河面上似带着鱼腥味刮起了一阵风,他微微眯眼,似寒潭般的墨色双眸中藏着前尘往事。
“他是个彻头彻尾的疯子。”
“朕在何处。”
“他就会在何处。”
王福没有听明白。
*
泗水镇一向热闹,且有愈发热闹的趋势。
赵云兮坐在马车里,轻声叹着,“也不知赵阿洵有没有收到我的信。”徐州离柳州八百里远,一封书信,再快也得三日才能送达。
这趟柳州之行,可真是让她大开眼界。
她一定要让赵阿洵也知道。
世界之大,可真是无奇不有。她经历的事情,真是离奇非常。
也不知徐州战事如何了。
何时战事大胜,赵阿洵可以放下朝事同她一起看看各地的离奇事,就好了。
修缘坐在一旁,“唉,也不知师父有没有收到我的信。”公主说要给陛下施主送一封信去,他对师父日夜思念,也忙写了一封信,请公主帮他一起送到师父手中。
赵云兮看了他两眼,犹犹豫豫的想要问上一问,她并没有让白琅将盛越主仆二人赶走,自打在向柳驿站歇下后,白琅同她说盛越为修缘煮了一碗面开始,这二人就亲近了起来。修缘竟然也会一日提上一句盛越。
“盛施主煮的面条可香了。”
赵云兮无言以对,这小道童竟然就被一碗汤面给收买了,真是不够义气。
只是盛越这两日除了给修缘煮面以外,偶尔同他说说话,也没有在修缘面前提过身世。
不知过了多久,忽而赵云兮听见了一道尖锐的仿佛要刺穿旁人耳朵的哭声,打断了她的思绪。
她撩开了帘帐,朝外看去,这才发现他们已经入了泗水镇,正在人来人往的大街上。
而传出那道哭声的妇人,匍匐在地,嚎啕大哭,“那是我怀胎十月生下的女儿呀,官爷,您就大发善心,送我入京都,让我同我的女儿相认吧。”
赵云兮让白琅停车,依靠在窗边,近距离的围观着前两日常镰欲言又止了好几回,都不知该从何开口的怪事。
被妇人紧紧抓住了衣袍的官兵,用刀背将妇人推开,将军有令,虽这些人混缠着想入京,也不能太过无礼。万一瞎猫碰到死耗子,里头真有长公主血亲,又如何是好呢?
官兵压下了怒火,像是处置之前已经发生过无数回的认亲戏码一般,冷静问道:“你说你是长公主生母,总得拿出证据来。”
“证据呢?”
妇人的哭声依旧嘹亮,“官爷,那是我当年我身上掉下来的一块肉,母女连心,您让我见到她,一切就明明白白了。”

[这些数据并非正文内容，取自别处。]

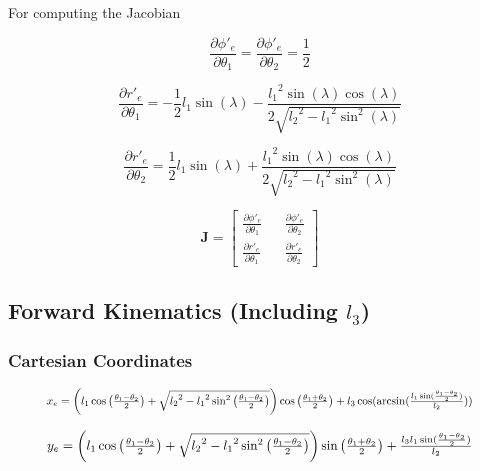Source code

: \documentclass[11pt, titlepage]{article}
\begin{document}
For computing the Jacobian

\begin{equation}
	\frac{\partial \phi'_e}{\partial \theta_1} = \frac{\partial \phi'_e}{\partial \theta_2} = \frac{1}{2}
\end{equation}

\begin{equation}
	\frac{\partial r'_e}{\partial \theta_1} = {-\frac{1}{2}l_1\sin(\lambda)-\frac{{l_1}^2\sin(\lambda)\cos(\lambda)}{2\sqrt{{l_2}^2-{l_1}^2\sin^2(\lambda)}}}
\end{equation}

\begin{equation}
	\frac{\partial r'_e}{\partial \theta_2} = {\frac{1}{2}l_1\sin(\lambda)+\frac{{l_1}^2\sin(\lambda)\cos(\lambda)}{2\sqrt{{l_2}^2-{l_1}^2\sin^2(\lambda)}}}
\end{equation}

$$
	\textbf{J} = 
\begin{bmatrix}
\frac{\partial \phi'_e}{\partial \theta_1} &&
\frac{\partial \phi'_e}{\partial \theta_2} \\
\frac{\partial r'_e}{\partial \theta_1} &&
\frac{\partial r'_e}{\partial \theta_2}
\end{bmatrix}
$$


\newpage
\subsection{Forward Kinematics (Including $l_3$)}
\subsubsection{Cartesian Coordinates}
\begin{equation}
\resizebox{.9 \textwidth}{!} 
{
$x_e = \left(l_1\cos\left(\frac{\theta_1-\theta_2}{2}\right)+\sqrt{{l_2}^2-{l_1}^2\sin^2\left(\frac{\theta_1-\theta_2}{2}\right)}\right)\cos\left(\frac{\theta_1+\theta_2}{2}\right) + l_3\cos(\arcsin(\frac{l_1\sin(\frac{\theta_1-\theta_2}{2})}{l_2}))$
}
\end{equation}

\begin{equation}
\resizebox{.9 \textwidth}{!} 
{
$y_e = \left(l_1\cos\left(\frac{\theta_1-\theta_2}{2}\right)+\sqrt{{l_2}^2-{l_1}^2\sin^2\left(\frac{\theta_1-\theta_2}{2}\right)}\right)\sin\left(\frac{\theta_1+\theta_2}{2}\right) + \frac{l_3l_1\sin(\frac{\theta_1-\theta_2}{2})}{l_2}$
}
\end{equation}\newline
\end{document}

官兵深吸了一口气,这些刁民为了荣华富贵,整日里只会胡搅蛮缠,让人心烦。
见已经问不出什么话了,官兵点了身边两位同僚,“带回去再说。”
周围一堆围观的百姓,官兵烦躁的挥手,“还不散了,妨碍公务,都想去牢房走一圈是不是?”百姓们这才一哄而散,似是对方才之事司空见惯,见怪不怪了,一边走一边说着话。
“这都是今日第二起要死要活,要上京都认亲的了。”
“可不是,这些人还真以为自己哭一哭,闹一闹,就能飞黄腾达了?”
赵云兮看完了整个过程,说不出心里头是什么滋味。
这样的戏码,在柳州到底发生了多少起。
修缘突然就转头来看着她,似是疑惑,“姐姐,你说那位女施主明明都不伤心,眼中都没有泪水,为什么要嚎啕大哭呢?”
这个问题着实是问出了精髓。
赵云兮拍了拍他的脑袋,语重心长道:“因为他们原本哭不出来,却又想让别人以为他们在哭,所以心虚的越来越大声,哭的连自己都信了自己真的在哭。”
修缘开始认真的思考她这段话的意思。
“走吧。”赵云兮吩咐下去,马车继续往前进。
王将军今日在泗水镇停留,等候她的到来。
外头不知经过了哪个地方,好似又有人哭天抢地,口中念着多年前被迫与女分离,而今只想再见她一面的戏码。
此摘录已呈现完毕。